Le preocupa la educación, es evidente. Ha escrito sobre ello hace poco…
Sí, me encantaría conducir un programa televisivo como “Aprendo en casa” para enseñar a los chicos. Enseñar cálculo porque el concepto no necesita álgebra. La educación es muy conservadora en todo el mundo. Los chicos manejan computadoras, pero no saben escribir. Están con las computadoras porque el colegio les aburre.

Ojalá lo llamen para colaborar con esos programas de televisión
Ojalá. Pero no tengo celular, que me llamen al teléfono de casa. Ha costado mucho instalar esa red, hay que usarla.

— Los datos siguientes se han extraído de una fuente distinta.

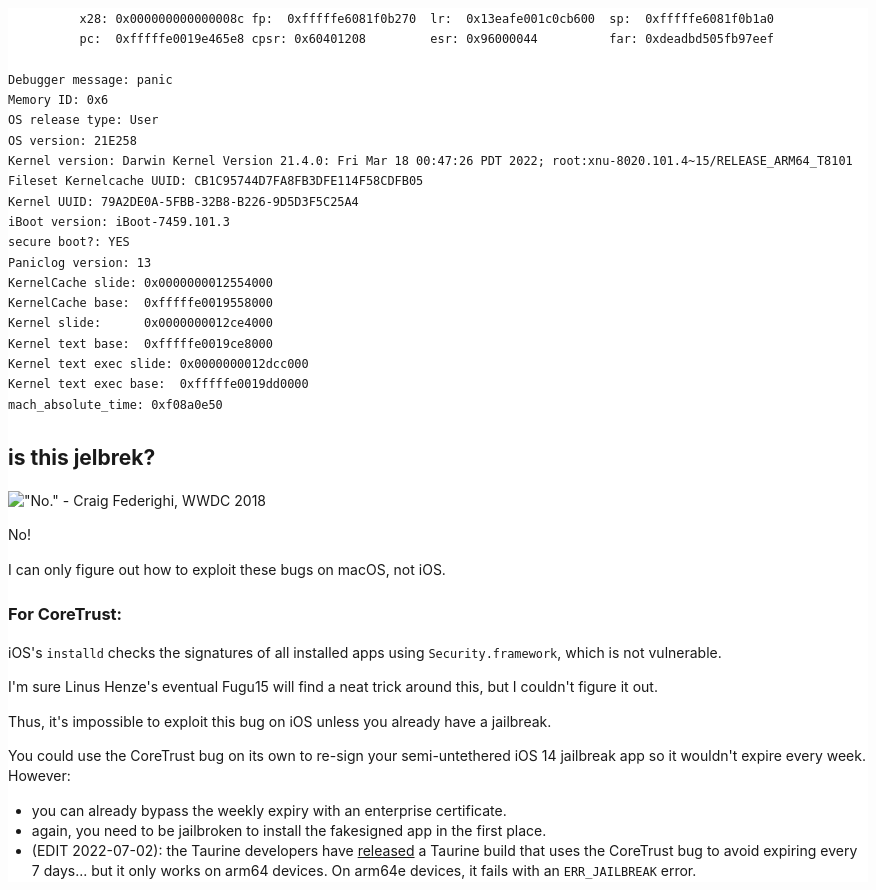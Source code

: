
 ```
          x28: 0x000000000000008c fp:  0xfffffe6081f0b270  lr:  0x13eafe001c0cb600  sp:  0xfffffe6081f0b1a0
          pc:  0xfffffe0019e465e8 cpsr: 0x60401208         esr: 0x96000044          far: 0xdeadbd505fb97eef

Debugger message: panic
Memory ID: 0x6
OS release type: User
OS version: 21E258
Kernel version: Darwin Kernel Version 21.4.0: Fri Mar 18 00:47:26 PDT 2022; root:xnu-8020.101.4~15/RELEASE_ARM64_T8101
Fileset Kernelcache UUID: CB1C95744D7FA8FB3DFE114F58CDFB05
Kernel UUID: 79A2DE0A-5FBB-32B8-B226-9D5D3F5C25A4
iBoot version: iBoot-7459.101.3
secure boot?: YES
Paniclog version: 13
KernelCache slide: 0x0000000012554000
KernelCache base:  0xfffffe0019558000
Kernel slide:      0x0000000012ce4000
Kernel text base:  0xfffffe0019ce8000
Kernel text exec slide: 0x0000000012dcc000
Kernel text exec base:  0xfffffe0019dd0000
mach_absolute_time: 0xf08a0e50
```

## is this jelbrek?

!["No." - Craig Federighi, WWDC 2018](/assets/blog/xnuqemu3/wwdc2018_no.jpg)

No!

I can only figure out how to exploit these bugs on macOS, not iOS.

### For CoreTrust:

iOS's `installd` checks the signatures of all installed apps using `Security.framework`, which is not vulnerable.

I'm sure Linus Henze's eventual Fugu15 will find a neat trick around this, but I couldn't figure it out.

Thus, it's impossible to exploit this bug on iOS unless you already have a jailbreak.

You could use the CoreTrust bug on its own to re-sign your semi-untethered iOS 14 jailbreak app so it wouldn't expire every week. However:

- you can already bypass the weekly expiry with an enterprise certificate.
- again, you need to be jailbroken to install the fakesigned app in the first place.
- (EDIT 2022-07-02): the Taurine developers have [released](https://www.reddit.com/r/jailbreak/comments/vpuppq/free_release_taurinepermanent_relatively/) a Taurine build that uses the CoreTrust bug to avoid expiring every 7 days... but it only works on arm64 devices. On arm64e devices, it fails with an `ERR_JAILBREAK` error.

Tampoco tiene redes sociales
¿Para qué? Suficiente con la Wikipedia. Allí se enteran quien soy. Y mis amigos, ya vendrán a visitarme para jugar al bridge los sábados. Mientras tanto, veo películas en Netflix, escucho música barroca y los audiolibros que me envía mi hija. También me entretengo un poco con Oliver y Mushka (su pareja de perros).

¿Extraña a sus amigos?
Sí, pero más extraño a mis hijos, todos están en otros países. Iban a venir en mayo, pero por la pandemia fue imposible.
Su información en la Wikipedia es muy breve para todo lo que ha hecho, ¿qué más le gustaría que se diga sobre usted?
Que tengo una bonita familia y grandes amigos. Y que acabo de tener mi primer bisnieto, que se llama como yo, Tomás.

¿Y que se casó con el amor de su vida?
Yo sí. No sé si ella, porque era muy distraída (risas, suspiros).

Hoja de vida
Nació el 8 de junio de 1930 en Cracovia, Polonia. A los 7 años vino a vivir al Perú con sus padres. Estudió en el colegio Champagnat y posteriormente en la Universidad de Portland, en Oregon. Es egresado de la última promoción de la Escuela de Ingenieros del Perú, que hoy es la UNI.

Habla seis idiomas y es autor de diversos libros sobre ciencia y automovilismo. Desde 1956 incursionó en el periodismo. Actualmente escribe sobre ciencia en el diario El Comercio. En el 2018 fue reconocido por el Concytec por su destacada trayectoria como divulgador científico.